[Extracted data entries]
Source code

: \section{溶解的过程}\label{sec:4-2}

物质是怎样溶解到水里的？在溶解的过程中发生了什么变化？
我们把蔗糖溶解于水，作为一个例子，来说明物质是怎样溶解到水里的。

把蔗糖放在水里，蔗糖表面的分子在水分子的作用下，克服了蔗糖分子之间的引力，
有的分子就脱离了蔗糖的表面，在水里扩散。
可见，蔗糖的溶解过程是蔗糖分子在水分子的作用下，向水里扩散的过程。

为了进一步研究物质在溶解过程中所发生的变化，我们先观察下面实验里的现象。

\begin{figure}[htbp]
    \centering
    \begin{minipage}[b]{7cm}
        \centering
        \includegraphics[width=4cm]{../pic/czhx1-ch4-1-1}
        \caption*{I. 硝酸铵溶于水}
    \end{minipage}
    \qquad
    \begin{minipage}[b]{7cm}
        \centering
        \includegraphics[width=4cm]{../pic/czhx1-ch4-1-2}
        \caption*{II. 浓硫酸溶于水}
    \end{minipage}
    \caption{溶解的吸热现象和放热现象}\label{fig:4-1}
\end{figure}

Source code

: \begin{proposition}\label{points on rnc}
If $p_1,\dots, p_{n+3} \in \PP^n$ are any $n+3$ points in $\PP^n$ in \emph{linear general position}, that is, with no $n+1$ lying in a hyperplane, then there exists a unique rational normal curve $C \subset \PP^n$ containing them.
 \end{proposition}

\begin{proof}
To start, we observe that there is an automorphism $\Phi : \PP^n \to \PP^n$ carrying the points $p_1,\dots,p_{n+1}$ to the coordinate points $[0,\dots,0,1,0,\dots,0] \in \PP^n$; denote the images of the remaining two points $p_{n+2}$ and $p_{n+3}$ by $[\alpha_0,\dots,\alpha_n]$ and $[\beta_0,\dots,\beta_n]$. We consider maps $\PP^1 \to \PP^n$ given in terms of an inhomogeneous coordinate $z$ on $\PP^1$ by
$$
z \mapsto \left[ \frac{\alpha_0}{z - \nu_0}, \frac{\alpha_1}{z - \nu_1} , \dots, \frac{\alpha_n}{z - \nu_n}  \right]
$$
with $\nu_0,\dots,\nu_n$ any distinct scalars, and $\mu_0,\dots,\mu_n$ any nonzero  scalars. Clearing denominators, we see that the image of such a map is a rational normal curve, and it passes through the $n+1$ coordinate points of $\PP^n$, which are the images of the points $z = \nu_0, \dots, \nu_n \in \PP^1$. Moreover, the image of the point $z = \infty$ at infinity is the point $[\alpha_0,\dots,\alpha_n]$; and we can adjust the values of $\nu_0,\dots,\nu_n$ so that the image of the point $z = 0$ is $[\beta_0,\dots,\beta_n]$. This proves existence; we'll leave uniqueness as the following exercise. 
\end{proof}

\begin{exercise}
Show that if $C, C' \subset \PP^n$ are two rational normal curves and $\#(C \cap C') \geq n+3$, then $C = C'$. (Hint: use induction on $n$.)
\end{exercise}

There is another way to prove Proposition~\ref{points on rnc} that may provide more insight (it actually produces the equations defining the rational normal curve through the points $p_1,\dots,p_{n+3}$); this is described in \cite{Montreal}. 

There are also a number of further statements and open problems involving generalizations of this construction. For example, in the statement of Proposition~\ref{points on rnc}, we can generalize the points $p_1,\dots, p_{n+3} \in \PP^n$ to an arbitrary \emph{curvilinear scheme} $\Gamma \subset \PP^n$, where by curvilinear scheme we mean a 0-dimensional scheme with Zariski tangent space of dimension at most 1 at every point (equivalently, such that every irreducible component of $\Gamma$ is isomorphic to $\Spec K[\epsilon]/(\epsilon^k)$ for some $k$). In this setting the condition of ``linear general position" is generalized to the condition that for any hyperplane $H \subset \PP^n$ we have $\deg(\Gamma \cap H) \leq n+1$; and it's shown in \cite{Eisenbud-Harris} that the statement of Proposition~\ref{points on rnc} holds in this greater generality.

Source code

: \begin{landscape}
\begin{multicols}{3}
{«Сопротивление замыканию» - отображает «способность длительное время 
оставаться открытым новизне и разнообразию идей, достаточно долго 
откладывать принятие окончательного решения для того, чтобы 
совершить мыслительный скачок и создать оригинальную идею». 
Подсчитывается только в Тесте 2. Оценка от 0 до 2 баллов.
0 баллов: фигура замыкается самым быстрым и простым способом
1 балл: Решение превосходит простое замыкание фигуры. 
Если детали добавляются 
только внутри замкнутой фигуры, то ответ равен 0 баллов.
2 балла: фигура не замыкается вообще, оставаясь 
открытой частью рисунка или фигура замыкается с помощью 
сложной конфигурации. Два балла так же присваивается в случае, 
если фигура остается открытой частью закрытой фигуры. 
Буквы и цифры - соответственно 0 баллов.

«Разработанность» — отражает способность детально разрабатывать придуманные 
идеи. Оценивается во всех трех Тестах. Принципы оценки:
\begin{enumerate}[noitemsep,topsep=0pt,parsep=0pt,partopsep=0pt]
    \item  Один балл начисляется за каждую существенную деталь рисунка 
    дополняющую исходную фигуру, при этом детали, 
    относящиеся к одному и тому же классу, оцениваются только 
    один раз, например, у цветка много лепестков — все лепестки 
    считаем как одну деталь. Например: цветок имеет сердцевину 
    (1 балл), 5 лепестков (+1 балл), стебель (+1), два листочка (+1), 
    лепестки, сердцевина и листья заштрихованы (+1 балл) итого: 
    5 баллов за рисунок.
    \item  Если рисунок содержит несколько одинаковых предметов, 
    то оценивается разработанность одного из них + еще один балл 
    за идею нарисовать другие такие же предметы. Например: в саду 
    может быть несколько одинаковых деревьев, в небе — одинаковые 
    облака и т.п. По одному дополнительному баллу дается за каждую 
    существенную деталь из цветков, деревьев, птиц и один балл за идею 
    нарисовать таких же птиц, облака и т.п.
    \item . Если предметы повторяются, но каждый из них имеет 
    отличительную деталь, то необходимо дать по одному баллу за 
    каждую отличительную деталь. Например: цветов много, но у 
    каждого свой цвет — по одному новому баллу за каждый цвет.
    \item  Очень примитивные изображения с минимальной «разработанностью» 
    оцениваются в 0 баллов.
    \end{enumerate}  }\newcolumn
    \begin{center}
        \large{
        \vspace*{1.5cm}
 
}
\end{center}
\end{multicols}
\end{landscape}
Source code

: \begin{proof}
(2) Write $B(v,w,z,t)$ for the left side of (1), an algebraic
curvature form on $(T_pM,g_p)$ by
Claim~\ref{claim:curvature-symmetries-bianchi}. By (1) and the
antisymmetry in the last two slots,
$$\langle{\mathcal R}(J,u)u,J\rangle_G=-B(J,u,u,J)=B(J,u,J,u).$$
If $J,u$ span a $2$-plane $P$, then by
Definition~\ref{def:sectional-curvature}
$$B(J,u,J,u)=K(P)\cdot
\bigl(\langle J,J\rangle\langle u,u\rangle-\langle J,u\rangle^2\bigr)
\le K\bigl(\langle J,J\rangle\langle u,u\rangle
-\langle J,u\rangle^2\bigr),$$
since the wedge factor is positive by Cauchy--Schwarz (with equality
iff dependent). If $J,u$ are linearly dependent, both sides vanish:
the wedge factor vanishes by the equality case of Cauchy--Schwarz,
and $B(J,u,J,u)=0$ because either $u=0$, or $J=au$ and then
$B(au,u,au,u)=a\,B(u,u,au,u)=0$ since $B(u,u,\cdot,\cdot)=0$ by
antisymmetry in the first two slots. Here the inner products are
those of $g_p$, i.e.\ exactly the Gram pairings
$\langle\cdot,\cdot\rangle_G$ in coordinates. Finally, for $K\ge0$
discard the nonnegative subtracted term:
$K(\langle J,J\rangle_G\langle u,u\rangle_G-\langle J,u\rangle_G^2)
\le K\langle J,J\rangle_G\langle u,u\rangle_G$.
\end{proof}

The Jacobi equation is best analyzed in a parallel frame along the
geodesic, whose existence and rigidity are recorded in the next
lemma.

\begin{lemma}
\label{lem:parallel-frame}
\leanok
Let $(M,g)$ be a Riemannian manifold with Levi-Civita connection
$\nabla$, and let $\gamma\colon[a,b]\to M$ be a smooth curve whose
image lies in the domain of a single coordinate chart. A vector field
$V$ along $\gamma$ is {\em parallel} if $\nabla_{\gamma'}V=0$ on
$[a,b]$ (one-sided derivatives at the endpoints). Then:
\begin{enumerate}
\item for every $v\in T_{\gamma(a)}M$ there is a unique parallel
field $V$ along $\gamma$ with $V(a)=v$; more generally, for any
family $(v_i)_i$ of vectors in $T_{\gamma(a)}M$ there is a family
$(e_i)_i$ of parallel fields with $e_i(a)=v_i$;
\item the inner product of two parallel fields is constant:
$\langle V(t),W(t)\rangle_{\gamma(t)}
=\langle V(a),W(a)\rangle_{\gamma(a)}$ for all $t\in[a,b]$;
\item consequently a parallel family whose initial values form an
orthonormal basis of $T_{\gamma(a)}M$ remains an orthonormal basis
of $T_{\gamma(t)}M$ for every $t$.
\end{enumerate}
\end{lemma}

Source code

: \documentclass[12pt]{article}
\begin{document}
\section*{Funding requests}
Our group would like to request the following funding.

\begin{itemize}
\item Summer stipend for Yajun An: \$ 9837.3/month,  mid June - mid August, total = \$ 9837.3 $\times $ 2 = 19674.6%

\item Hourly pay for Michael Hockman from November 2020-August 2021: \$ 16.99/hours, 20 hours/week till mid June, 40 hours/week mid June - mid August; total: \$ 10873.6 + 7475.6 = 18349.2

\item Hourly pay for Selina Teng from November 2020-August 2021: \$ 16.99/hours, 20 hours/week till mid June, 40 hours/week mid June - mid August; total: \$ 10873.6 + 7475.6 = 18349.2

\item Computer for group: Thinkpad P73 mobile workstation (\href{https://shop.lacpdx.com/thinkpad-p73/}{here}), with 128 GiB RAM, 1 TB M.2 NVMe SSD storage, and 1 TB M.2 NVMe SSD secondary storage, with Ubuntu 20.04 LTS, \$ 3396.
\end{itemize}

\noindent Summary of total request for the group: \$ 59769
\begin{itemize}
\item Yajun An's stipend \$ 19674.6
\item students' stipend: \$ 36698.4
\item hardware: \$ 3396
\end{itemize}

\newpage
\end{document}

• TASK STATEMENT: Please return only the lines above, starting at the line that has "существенную деталь из" and ending at the line that has "The Jacobi equation", keeping both and leaving each one unchanged.

• SOLUTION TO THE PROBLEM:
    существенную деталь из цветков, деревьев, птиц и один балл за идею 
    нарисовать таких же птиц, облака и т.п.
    \item . Если предметы повторяются, но каждый из них имеет 
    отличительную деталь, то необходимо дать по одному баллу за 
    каждую отличительную деталь. Например: цветов много, но у 
    каждого свой цвет — по одному новому баллу за каждый цвет.
    \item  Очень примитивные изображения с минимальной «разработанностью» 
    оцениваются в 0 баллов.
    \end{enumerate}  }\newcolumn
    \begin{center}
        \large{
        \vspace*{1.5cm}
 
}
\end{center}
\end{multicols}
\end{landscape}
Source code

: \begin{proof}
(2) Write $B(v,w,z,t)$ for the left side of (1), an algebraic
curvature form on $(T_pM,g_p)$ by
Claim~\ref{claim:curvature-symmetries-bianchi}. By (1) and the
antisymmetry in the last two slots,
$$\langle{\mathcal R}(J,u)u,J\rangle_G=-B(J,u,u,J)=B(J,u,J,u).$$
If $J,u$ span a $2$-plane $P$, then by
Definition~\ref{def:sectional-curvature}
$$B(J,u,J,u)=K(P)\cdot
\bigl(\langle J,J\rangle\langle u,u\rangle-\langle J,u\rangle^2\bigr)
\le K\bigl(\langle J,J\rangle\langle u,u\rangle
-\langle J,u\rangle^2\bigr),$$
since the wedge factor is positive by Cauchy--Schwarz (with equality
iff dependent). If $J,u$ are linearly dependent, both sides vanish:
the wedge factor vanishes by the equality case of Cauchy--Schwarz,
and $B(J,u,J,u)=0$ because either $u=0$, or $J=au$ and then
$B(au,u,au,u)=a\,B(u,u,au,u)=0$ since $B(u,u,\cdot,\cdot)=0$ by
antisymmetry in the first two slots. Here the inner products are
those of $g_p$, i.e.\ exactly the Gram pairings
$\langle\cdot,\cdot\rangle_G$ in coordinates. Finally, for $K\ge0$
discard the nonnegative subtracted term:
$K(\langle J,J\rangle_G\langle u,u\rangle_G-\langle J,u\rangle_G^2)
\le K\langle J,J\rangle_G\langle u,u\rangle_G$.
\end{proof}

The Jacobi equation is best analyzed in a parallel frame along the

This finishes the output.